To solve the problem, we need to find the reading of the AC ammeter connected to a capacitor in an AC circuit. The given alternating voltage is \( E(t) = 200\sqrt{2} \sin(100t) \) and the capacitance \( C = 1 \mu F \). ### Step-by-Step Solution: 1. **Identify the Peak Voltage**: The peak voltage \( E_0 \) is given as \( 200\sqrt{2} \) volts. 2. **Calculate the RMS Voltage**: The RMS (Root Mean Square) voltage \( E_{rms} \) can be calculated using the formula: \[ E_{rms} = \frac{E_0}{\sqrt{2}} \] Substituting the value of \( E_0 \): \[ E_{rms} = \frac{200\sqrt{2}}{\sqrt{2}} = 200 \text{ volts} \] 3. **Determine the Angular Frequency**: The angular frequency \( \omega \) is given in the voltage equation as \( 100 \) rad/s. 4. **Calculate the Capacitive Reactance**: The capacitive reactance \( X_c \) is calculated using the formula: \[ X_c = \frac{1}{\omega C} \] Here, \( C = 1 \mu F = 1 \times 10^{-6} F \).
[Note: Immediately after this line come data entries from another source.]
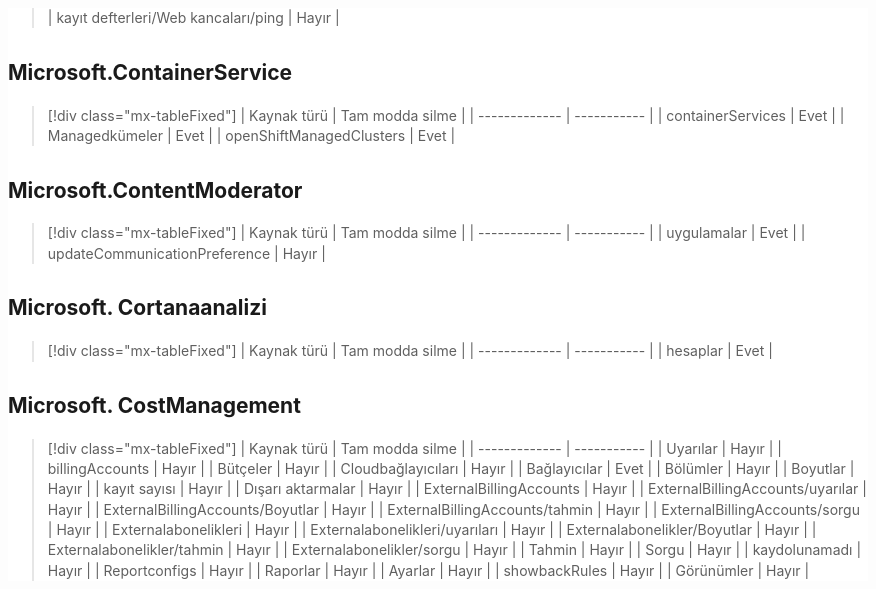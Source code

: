 > | kayıt defterleri/Web kancaları/ping | Hayır |

## <a name="microsoftcontainerservice"></a>Microsoft.ContainerService

> [!div class="mx-tableFixed"]
> | Kaynak türü | Tam modda silme |
> | ------------- | ----------- |
> | containerServices | Evet |
> | Managedkümeler | Evet |
> | openShiftManagedClusters | Evet |

## <a name="microsoftcontentmoderator"></a>Microsoft.ContentModerator

> [!div class="mx-tableFixed"]
> | Kaynak türü | Tam modda silme |
> | ------------- | ----------- |
> | uygulamalar | Evet |
> | updateCommunicationPreference | Hayır |

## <a name="microsoftcortanaanalytics"></a>Microsoft. Cortanaanalizi

> [!div class="mx-tableFixed"]
> | Kaynak türü | Tam modda silme |
> | ------------- | ----------- |
> | hesaplar | Evet |

## <a name="microsoftcostmanagement"></a>Microsoft. CostManagement

> [!div class="mx-tableFixed"]
> | Kaynak türü | Tam modda silme |
> | ------------- | ----------- |
> | Uyarılar | Hayır |
> | billingAccounts | Hayır |
> | Bütçeler | Hayır |
> | Cloudbağlayıcıları | Hayır |
> | Bağlayıcılar | Evet |
> | Bölümler | Hayır |
> | Boyutlar | Hayır |
> | kayıt sayısı | Hayır |
> | Dışarı aktarmalar | Hayır |
> | ExternalBillingAccounts | Hayır |
> | ExternalBillingAccounts/uyarılar | Hayır |
> | ExternalBillingAccounts/Boyutlar | Hayır |
> | ExternalBillingAccounts/tahmin | Hayır |
> | ExternalBillingAccounts/sorgu | Hayır |
> | Externalabonelikleri | Hayır |
> | Externalabonelikleri/uyarıları | Hayır |
> | Externalabonelikler/Boyutlar | Hayır |
> | Externalabonelikler/tahmin | Hayır |
> | Externalabonelikler/sorgu | Hayır |
> | Tahmin | Hayır |
> | Sorgu | Hayır |
> | kaydolunamadı | Hayır |
> | Reportconfigs | Hayır |
> | Raporlar | Hayır |
> | Ayarlar | Hayır |
> | showbackRules | Hayır |
> | Görünümler | Hayır |
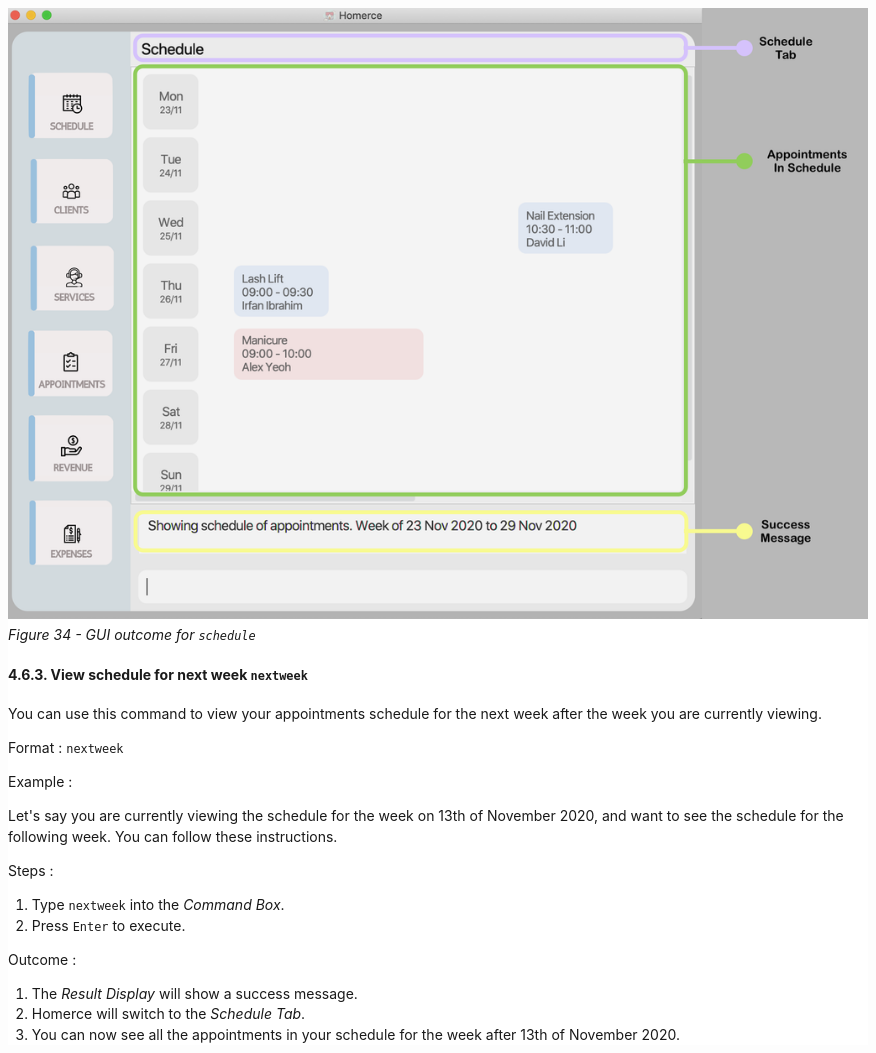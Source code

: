 ![schedule](images/schedule.png) <br>
*Figure 34 - GUI outcome for `schedule`*

#### 4.6.3. View schedule for next week `nextweek`

You can use this command to view your appointments schedule for the next week after the week you are currently viewing.

Format : `nextweek`

Example :

Let's say you are currently viewing the schedule for the week on 13th of November 2020, and want to see the schedule
for the following week. You can follow these instructions.

Steps :
1. Type `nextweek` into the _Command Box_.
1. Press `Enter` to execute.

Outcome :
1. The *Result Display* will show a success message.
1. Homerce will switch to the *Schedule Tab*.
1. You can now see all the appointments in your schedule for the week after 13th of November 2020.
Thus, \[ X_c = \frac{1}{100 \times 1 \times 10^{-6}} = 10^4 \text{ ohms} \] 5. **Calculate the RMS Current**: The RMS current \( I_{rms} \) through the capacitor can be calculated using Ohm's law for AC circuits: \[ I_{rms} = \frac{E_{rms}}{X_c} \] Substituting the values: \[ I_{rms} = \frac{200}{10^4} = 0.02 \text{ A} = 20 \text{ mA} \] 6. **Final Answer**: The reading of the ammeter will be \( 20 \text{ mA} \).